> [What you need to do] For this exercise, restate the data below with no change at all.

Extracted records:

##############################

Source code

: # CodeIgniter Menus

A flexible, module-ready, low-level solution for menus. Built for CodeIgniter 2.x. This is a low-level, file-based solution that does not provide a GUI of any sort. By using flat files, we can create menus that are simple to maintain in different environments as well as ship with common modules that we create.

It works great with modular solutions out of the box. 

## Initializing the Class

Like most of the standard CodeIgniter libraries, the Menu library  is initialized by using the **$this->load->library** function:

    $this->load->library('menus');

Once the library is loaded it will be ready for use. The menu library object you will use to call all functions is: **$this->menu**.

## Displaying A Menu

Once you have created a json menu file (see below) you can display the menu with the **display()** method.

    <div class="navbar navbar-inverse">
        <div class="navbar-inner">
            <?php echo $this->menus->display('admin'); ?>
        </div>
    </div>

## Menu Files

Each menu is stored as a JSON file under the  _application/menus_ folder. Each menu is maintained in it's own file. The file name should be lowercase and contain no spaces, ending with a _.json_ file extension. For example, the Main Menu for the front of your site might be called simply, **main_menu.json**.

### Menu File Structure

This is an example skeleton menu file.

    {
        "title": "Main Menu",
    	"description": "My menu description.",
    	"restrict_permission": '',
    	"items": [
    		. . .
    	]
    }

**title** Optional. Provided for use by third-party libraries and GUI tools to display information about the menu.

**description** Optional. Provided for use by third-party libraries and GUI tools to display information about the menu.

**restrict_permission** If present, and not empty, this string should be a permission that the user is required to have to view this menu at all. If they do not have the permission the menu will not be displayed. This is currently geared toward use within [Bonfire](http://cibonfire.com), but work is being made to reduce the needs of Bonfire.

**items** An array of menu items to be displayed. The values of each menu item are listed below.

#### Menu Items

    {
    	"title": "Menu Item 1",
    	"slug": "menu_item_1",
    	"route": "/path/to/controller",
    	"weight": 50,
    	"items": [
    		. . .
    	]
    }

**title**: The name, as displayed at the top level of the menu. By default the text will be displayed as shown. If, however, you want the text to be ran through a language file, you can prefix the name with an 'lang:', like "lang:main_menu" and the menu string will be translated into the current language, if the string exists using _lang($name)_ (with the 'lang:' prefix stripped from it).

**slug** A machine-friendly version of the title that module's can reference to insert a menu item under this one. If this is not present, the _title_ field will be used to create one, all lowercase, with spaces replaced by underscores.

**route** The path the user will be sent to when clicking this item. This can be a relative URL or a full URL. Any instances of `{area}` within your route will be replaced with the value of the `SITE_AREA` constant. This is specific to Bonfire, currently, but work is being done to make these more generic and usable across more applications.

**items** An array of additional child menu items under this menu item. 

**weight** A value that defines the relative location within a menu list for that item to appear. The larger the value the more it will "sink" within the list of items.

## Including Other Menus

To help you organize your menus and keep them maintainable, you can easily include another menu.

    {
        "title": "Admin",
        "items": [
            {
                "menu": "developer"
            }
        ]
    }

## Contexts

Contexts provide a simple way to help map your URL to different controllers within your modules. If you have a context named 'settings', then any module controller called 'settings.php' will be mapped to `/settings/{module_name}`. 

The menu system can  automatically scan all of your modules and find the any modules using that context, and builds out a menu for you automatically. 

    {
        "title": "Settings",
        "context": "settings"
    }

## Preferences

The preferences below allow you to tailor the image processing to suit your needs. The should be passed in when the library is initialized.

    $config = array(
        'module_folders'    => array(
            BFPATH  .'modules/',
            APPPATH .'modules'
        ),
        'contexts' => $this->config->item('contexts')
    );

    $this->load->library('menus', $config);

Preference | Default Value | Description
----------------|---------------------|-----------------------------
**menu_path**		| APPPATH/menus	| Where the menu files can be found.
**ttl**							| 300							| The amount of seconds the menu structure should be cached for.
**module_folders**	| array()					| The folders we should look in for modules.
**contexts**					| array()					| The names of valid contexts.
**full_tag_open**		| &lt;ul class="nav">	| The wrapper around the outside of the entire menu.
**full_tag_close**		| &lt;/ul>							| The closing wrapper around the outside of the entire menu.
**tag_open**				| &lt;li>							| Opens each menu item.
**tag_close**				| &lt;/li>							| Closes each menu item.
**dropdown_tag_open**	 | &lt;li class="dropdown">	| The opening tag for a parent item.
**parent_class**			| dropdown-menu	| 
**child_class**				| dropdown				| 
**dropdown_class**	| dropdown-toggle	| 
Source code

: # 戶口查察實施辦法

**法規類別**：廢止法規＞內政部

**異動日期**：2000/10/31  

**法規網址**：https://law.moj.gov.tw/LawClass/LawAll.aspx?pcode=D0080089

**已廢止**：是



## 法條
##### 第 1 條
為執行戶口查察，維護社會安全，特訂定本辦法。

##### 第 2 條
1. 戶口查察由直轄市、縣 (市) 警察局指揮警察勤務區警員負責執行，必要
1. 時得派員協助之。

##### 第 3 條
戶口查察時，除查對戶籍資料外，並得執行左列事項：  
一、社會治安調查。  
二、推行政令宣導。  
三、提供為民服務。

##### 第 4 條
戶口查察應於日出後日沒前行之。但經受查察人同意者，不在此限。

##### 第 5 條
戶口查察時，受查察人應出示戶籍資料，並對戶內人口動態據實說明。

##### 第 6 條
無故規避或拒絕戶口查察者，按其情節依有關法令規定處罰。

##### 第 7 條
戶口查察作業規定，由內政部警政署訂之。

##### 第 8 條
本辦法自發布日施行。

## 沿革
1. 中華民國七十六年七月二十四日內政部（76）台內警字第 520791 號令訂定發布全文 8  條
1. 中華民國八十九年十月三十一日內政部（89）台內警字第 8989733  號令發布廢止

##############################

> [Exercise output]
Source code

: # CodeIgniter Menus

A flexible, module-ready, low-level solution for menus. Built for CodeIgniter 2.x. This is a low-level, file-based solution that does not provide a GUI of any sort. By using flat files, we can create menus that are simple to maintain in different environments as well as ship with common modules that we create.

It works great with modular solutions out of the box. 

## Initializing the Class

Like most of the standard CodeIgniter libraries, the Menu library  is initialized by using the **$this->load->library** function:

    $this->load->library('menus');

Once the library is loaded it will be ready for use. The menu library object you will use to call all functions is: **$this->menu**.

## Displaying A Menu

Once you have created a json menu file (see below) you can display the menu with the **display()** method.

    <div class="navbar navbar-inverse">
        <div class="navbar-inner">
            <?php echo $this->menus->display('admin'); ?>
        </div>
    </div>

## Menu Files

Each menu is stored as a JSON file under the  _application/menus_ folder. Each menu is maintained in it's own file. The file name should be lowercase and contain no spaces, ending with a _.json_ file extension. For example, the Main Menu for the front of your site might be called simply, **main_menu.json**.

### Menu File Structure

This is an example skeleton menu file.

    {
        "title": "Main Menu",
    	"description": "My menu description.",
    	"restrict_permission": '',
    	"items": [
    		. . .
    	]
    }

**title** Optional. Provided for use by third-party libraries and GUI tools to display information about the menu.

**description** Optional. Provided for use by third-party libraries and GUI tools to display information about the menu.

**restrict_permission** If present, and not empty, this string should be a permission that the user is required to have to view this menu at all. If they do not have the permission the menu will not be displayed. This is currently geared toward use within [Bonfire](http://cibonfire.com), but work is being made to reduce the needs of Bonfire.

**items** An array of menu items to be displayed. The values of each menu item are listed below.

#### Menu Items

    {
    	"title": "Menu Item 1",
    	"slug": "menu_item_1",
    	"route": "/path/to/controller",
    	"weight": 50,
    	"items": [
    		. . .
    	]
    }

**title**: The name, as displayed at the top level of the menu. By default the text will be displayed as shown. If, however, you want the text to be ran through a language file, you can prefix the name with an 'lang:', like "lang:main_menu" and the menu string will be translated into the current language, if the string exists using _lang($name)_ (with the 'lang:' prefix stripped from it).

**slug** A machine-friendly version of the title that module's can reference to insert a menu item under this one. If this is not present, the _title_ field will be used to create one, all lowercase, with spaces replaced by underscores.

**route** The path the user will be sent to when clicking this item. This can be a relative URL or a full URL. Any instances of `{area}` within your route will be replaced with the value of the `SITE_AREA` constant. This is specific to Bonfire, currently, but work is being done to make these more generic and usable across more applications.

**items** An array of additional child menu items under this menu item. 

**weight** A value that defines the relative location within a menu list for that item to appear. The larger the value the more it will "sink" within the list of items.

## Including Other Menus

To help you organize your menus and keep them maintainable, you can easily include another menu.

    {
        "title": "Admin",
        "items": [
            {
                "menu": "developer"
            }
        ]
    }

## Contexts

Contexts provide a simple way to help map your URL to different controllers within your modules. If you have a context named 'settings', then any module controller called 'settings.php' will be mapped to `/settings/{module_name}`. 

The menu system can  automatically scan all of your modules and find the any modules using that context, and builds out a menu for you automatically. 

    {
        "title": "Settings",
        "context": "settings"
    }

## Preferences

The preferences below allow you to tailor the image processing to suit your needs. The should be passed in when the library is initialized.

    $config = array(
        'module_folders'    => array(
            BFPATH  .'modules/',
            APPPATH .'modules'
        ),
        'contexts' => $this->config->item('contexts')
    );

    $this->load->library('menus', $config);

Preference | Default Value | Description
----------------|---------------------|-----------------------------
**menu_path**		| APPPATH/menus	| Where the menu files can be found.
**ttl**							| 300							| The amount of seconds the menu structure should be cached for.
**module_folders**	| array()					| The folders we should look in for modules.
**contexts**					| array()					| The names of valid contexts.
**full_tag_open**		| &lt;ul class="nav">	| The wrapper around the outside of the entire menu.
**full_tag_close**		| &lt;/ul>							| The closing wrapper around the outside of the entire menu.
**tag_open**				| &lt;li>							| Opens each menu item.
**tag_close**				| &lt;/li>							| Closes each menu item.
**dropdown_tag_open**	 | &lt;li class="dropdown">	| The opening tag for a parent item.
**parent_class**			| dropdown-menu	| 
**child_class**				| dropdown				| 
**dropdown_class**	| dropdown-toggle	| 
Source code

: # 戶口查察實施辦法

**法規類別**：廢止法規＞內政部

**異動日期**：2000/10/31  

**法規網址**：https://law.moj.gov.tw/LawClass/LawAll.aspx?pcode=D0080089

**已廢止**：是



## 法條
##### 第 1 條
為執行戶口查察，維護社會安全，特訂定本辦法。

##### 第 2 條
1. 戶口查察由直轄市、縣 (市) 警察局指揮警察勤務區警員負責執行，必要
1. 時得派員協助之。

##### 第 3 條
戶口查察時，除查對戶籍資料外，並得執行左列事項：  
一、社會治安調查。  
二、推行政令宣導。  
三、提供為民服務。

##### 第 4 條
戶口查察應於日出後日沒前行之。但經受查察人同意者，不在此限。

##### 第 5 條
戶口查察時，受查察人應出示戶籍資料，並對戶內人口動態據實說明。

##### 第 6 條
無故規避或拒絕戶口查察者，按其情節依有關法令規定處罰。

##### 第 7 條
戶口查察作業規定，由內政部警政署訂之。

##### 第 8 條
本辦法自發布日施行。

## 沿革
1. 中華民國七十六年七月二十四日內政部（76）台內警字第 520791 號令訂定發布全文 8  條
1. 中華民國八十九年十月三十一日內政部（89）台內警字第 8989733  號令發布廢止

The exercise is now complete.